As I buried my head in the baskets of clean laundry, my search continued. Mom peeked her head in the door of my room. She not so subtlety asked me why I hadn't folded my laundry. Promptly, I told her about my busy schedule. And my wardrobe conundrum. After all, it was a kind of big day. Even though I would be wearing a large black gown over it, I was determined. I changed three times (nope, that's a lie...it was like 5).
Last Saturday was my last day of being in high school. The last time I would call my mom my teacher. The last time I could experience life with all the privileges and none of the responsibility. My heart pounded as I lined up in reverse alphabetical order. Being towards the beginning of the alphabet, I watched everyone else before me.

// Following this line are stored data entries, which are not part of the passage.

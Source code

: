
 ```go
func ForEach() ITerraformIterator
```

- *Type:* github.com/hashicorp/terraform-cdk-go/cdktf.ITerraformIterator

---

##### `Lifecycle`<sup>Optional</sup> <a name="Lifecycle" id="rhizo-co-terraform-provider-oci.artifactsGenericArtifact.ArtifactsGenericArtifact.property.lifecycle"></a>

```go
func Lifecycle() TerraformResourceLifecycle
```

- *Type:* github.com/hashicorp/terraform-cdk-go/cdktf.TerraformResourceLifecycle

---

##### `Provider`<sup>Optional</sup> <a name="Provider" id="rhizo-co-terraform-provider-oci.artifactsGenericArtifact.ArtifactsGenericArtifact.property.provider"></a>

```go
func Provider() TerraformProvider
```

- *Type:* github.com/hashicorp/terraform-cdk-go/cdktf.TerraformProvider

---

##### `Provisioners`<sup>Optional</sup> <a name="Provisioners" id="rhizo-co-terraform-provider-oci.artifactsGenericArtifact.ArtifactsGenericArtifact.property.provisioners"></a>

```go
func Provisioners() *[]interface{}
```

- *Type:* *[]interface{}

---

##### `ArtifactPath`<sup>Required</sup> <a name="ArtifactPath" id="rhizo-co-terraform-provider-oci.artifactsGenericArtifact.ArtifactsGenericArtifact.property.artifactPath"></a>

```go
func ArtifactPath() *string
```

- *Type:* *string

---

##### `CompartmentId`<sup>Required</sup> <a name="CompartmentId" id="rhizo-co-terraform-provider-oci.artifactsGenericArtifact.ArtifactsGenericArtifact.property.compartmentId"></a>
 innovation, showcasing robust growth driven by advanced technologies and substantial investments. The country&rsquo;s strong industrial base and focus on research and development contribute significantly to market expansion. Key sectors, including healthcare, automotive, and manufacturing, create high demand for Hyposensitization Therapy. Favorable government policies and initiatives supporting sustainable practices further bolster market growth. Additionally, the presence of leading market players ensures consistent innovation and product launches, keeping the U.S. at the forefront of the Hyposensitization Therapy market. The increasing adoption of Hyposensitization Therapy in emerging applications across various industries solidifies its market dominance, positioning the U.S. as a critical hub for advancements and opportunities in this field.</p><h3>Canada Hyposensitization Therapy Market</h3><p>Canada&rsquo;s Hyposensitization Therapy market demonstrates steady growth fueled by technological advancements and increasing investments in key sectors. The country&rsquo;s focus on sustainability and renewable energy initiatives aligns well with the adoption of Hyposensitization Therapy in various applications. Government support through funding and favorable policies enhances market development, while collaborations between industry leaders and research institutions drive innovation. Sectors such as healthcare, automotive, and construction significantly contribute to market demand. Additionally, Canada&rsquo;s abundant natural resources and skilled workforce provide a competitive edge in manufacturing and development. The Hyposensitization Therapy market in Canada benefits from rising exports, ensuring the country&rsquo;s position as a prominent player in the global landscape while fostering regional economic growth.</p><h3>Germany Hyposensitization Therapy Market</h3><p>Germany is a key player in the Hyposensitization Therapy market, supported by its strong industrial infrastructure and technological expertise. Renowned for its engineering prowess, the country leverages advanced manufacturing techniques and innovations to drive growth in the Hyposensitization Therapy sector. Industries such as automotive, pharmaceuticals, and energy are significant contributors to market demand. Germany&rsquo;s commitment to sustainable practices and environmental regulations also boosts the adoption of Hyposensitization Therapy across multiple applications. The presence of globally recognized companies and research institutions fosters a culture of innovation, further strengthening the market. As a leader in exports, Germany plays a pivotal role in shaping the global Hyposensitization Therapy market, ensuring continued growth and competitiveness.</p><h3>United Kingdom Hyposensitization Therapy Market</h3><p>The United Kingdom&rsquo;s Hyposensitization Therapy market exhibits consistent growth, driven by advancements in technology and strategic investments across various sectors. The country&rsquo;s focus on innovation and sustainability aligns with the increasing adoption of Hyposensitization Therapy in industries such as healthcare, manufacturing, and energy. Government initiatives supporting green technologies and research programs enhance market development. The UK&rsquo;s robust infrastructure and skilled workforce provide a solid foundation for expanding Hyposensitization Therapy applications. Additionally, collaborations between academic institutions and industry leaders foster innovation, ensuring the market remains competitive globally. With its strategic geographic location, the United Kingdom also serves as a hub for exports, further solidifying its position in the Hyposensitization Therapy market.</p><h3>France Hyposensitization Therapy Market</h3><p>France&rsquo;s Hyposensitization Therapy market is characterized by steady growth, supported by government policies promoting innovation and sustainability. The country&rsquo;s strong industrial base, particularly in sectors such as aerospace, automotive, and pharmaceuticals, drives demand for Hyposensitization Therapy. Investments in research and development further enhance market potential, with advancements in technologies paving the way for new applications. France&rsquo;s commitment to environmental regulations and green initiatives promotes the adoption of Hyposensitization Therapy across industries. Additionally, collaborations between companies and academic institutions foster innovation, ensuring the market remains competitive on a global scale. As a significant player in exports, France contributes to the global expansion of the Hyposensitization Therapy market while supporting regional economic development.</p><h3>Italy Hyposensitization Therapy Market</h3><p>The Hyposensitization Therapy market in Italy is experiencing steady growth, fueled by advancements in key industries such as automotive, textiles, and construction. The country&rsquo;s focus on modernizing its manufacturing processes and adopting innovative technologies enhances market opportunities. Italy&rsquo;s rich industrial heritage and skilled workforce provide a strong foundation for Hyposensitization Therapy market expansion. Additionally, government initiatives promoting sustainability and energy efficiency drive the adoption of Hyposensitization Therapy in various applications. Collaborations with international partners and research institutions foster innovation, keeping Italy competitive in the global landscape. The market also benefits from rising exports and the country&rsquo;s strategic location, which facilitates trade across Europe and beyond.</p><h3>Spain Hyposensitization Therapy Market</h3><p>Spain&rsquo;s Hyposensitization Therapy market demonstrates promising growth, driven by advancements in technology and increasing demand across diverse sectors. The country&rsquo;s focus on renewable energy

Before I took my first step, I took a deep breath, counted to four, and then began down the aisle. I started to cry (well, at least my eyes welled up with tears). My brothers couldn't be at my graduation (they are just too fancy...and maybe they're located way far away). I couldn't see my sister and brother-in-law which just made it that much worse. This day was supposed to be happy, and I was crying (and not for joy).
But, just as I turned to sit down, I saw who I was looking for waving (and practically landing planes) at me. The married couple did come. My heart leapt in my chest. And I was thankful. I didn't trip. I walked in a semi-straight line. My tassel was successfully turned.
Thus, begins another adventure.
These girls. I love so much.
Apparently, being happy also means we look scary.
Yes. His hand does say "My sister rules." Almost too cute to handle...seriously.
If I wasn't a dork, then I wouldn't say "heart explosion." But, I just did. So, I guess I'm a dork.
The winky-buck-tooth-face ;B
The winky-buck-tooth-face ;B
Oh.Oh. This is my first post as a college student. Perhaps I should have used a more glamorous vocabulary. Guess I'm not there yet.